[Start of section]
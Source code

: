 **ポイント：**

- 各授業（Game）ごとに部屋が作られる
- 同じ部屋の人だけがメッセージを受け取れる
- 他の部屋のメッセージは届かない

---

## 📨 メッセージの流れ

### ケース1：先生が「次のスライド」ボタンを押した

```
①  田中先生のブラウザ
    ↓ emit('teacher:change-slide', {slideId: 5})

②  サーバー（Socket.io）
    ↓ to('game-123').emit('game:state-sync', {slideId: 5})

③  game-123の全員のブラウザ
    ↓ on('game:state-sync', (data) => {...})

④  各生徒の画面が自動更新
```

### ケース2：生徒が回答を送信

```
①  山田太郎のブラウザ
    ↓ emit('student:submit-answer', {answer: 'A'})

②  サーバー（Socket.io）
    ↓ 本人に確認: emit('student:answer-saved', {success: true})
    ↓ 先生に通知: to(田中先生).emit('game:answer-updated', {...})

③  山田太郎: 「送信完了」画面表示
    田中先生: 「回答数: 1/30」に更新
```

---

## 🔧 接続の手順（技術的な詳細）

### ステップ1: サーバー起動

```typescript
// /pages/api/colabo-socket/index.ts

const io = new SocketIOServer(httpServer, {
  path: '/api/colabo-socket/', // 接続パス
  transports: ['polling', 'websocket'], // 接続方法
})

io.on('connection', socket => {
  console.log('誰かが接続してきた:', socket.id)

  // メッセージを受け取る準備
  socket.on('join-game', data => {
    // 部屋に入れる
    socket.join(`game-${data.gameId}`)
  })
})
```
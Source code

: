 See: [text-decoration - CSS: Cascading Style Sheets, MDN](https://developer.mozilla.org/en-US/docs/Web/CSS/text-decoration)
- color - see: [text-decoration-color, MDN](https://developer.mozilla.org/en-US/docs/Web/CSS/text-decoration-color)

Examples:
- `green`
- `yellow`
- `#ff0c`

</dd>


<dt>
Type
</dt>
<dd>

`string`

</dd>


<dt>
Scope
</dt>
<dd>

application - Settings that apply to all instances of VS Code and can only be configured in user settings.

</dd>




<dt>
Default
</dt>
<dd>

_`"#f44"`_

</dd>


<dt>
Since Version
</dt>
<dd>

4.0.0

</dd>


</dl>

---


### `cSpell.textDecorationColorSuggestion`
[End of section]
== What you are asked to do ==
The response should reproduce every entry above exactly.

== Solution to this exercise ==
Source code

: **ポイント：**

- 各授業（Game）ごとに部屋が作られる
- 同じ部屋の人だけがメッセージを受け取れる
- 他の部屋のメッセージは届かない

---

## 📨 メッセージの流れ

### ケース1：先生が「次のスライド」ボタンを押した

```
①  田中先生のブラウザ
    ↓ emit('teacher:change-slide', {slideId: 5})

②  サーバー（Socket.io）
    ↓ to('game-123').emit('game:state-sync', {slideId: 5})

③  game-123の全員のブラウザ
    ↓ on('game:state-sync', (data) => {...})

④  各生徒の画面が自動更新
```

### ケース2：生徒が回答を送信

```
①  山田太郎のブラウザ
    ↓ emit('student:submit-answer', {answer: 'A'})

②  サーバー（Socket.io）
    ↓ 本人に確認: emit('student:answer-saved', {success: true})
    ↓ 先生に通知: to(田中先生).emit('game:answer-updated', {...})

③  山田太郎: 「送信完了」画面表示
    田中先生: 「回答数: 1/30」に更新
```

---

## 🔧 接続の手順（技術的な詳細）

### ステップ1: サーバー起動

```typescript
// /pages/api/colabo-socket/index.ts

const io = new SocketIOServer(httpServer, {
  path: '/api/colabo-socket/', // 接続パス
  transports: ['polling', 'websocket'], // 接続方法
})

io.on('connection', socket => {
  console.log('誰かが接続してきた:', socket.id)

  // メッセージを受け取る準備
  socket.on('join-game', data => {
    // 部屋に入れる
    socket.join(`game-${data.gameId}`)
  })
})
```
Source code

: See: [text-decoration - CSS: Cascading Style Sheets, MDN](https://developer.mozilla.org/en-US/docs/Web/CSS/text-decoration)
- color - see: [text-decoration-color, MDN](https://developer.mozilla.org/en-US/docs/Web/CSS/text-decoration-color)

Examples:
- `green`
- `yellow`
- `#ff0c`

</dd>


<dt>
Type
</dt>
<dd>

`string`

</dd>


<dt>
Scope
</dt>
<dd>

application - Settings that apply to all instances of VS Code and can only be configured in user settings.

</dd>




<dt>
Default
</dt>
<dd>

_`"#f44"`_

</dd>


<dt>
Since Version
</dt>
<dd>

4.0.0

</dd>


</dl>

---


### `cSpell.textDecorationColorSuggestion`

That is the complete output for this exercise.